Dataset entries
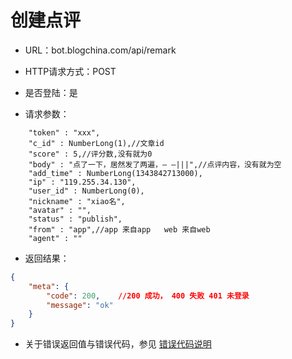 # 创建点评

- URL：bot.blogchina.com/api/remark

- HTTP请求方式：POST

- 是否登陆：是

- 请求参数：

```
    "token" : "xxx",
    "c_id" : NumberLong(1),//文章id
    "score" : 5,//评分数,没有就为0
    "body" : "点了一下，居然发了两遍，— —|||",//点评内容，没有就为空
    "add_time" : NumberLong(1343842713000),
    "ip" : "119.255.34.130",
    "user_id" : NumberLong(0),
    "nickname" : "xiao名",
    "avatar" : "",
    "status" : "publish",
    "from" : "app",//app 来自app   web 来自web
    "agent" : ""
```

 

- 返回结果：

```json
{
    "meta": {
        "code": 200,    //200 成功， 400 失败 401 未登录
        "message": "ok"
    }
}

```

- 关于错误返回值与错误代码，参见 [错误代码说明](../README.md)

* * *

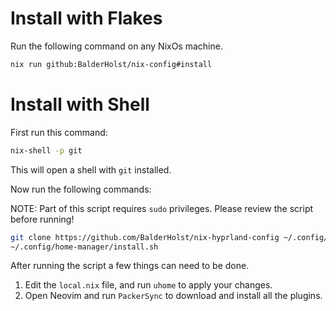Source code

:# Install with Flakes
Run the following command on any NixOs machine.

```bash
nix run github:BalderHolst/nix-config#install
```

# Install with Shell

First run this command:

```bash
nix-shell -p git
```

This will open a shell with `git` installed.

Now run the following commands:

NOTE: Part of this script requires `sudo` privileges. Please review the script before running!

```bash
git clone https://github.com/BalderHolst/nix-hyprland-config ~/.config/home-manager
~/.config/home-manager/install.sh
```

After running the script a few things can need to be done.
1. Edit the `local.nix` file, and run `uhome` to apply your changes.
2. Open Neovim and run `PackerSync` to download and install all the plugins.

● **Required action**:
Say how many lines in the entries contain the string "NumberLong", and say nothing else.

● **Result of this exercise**:
3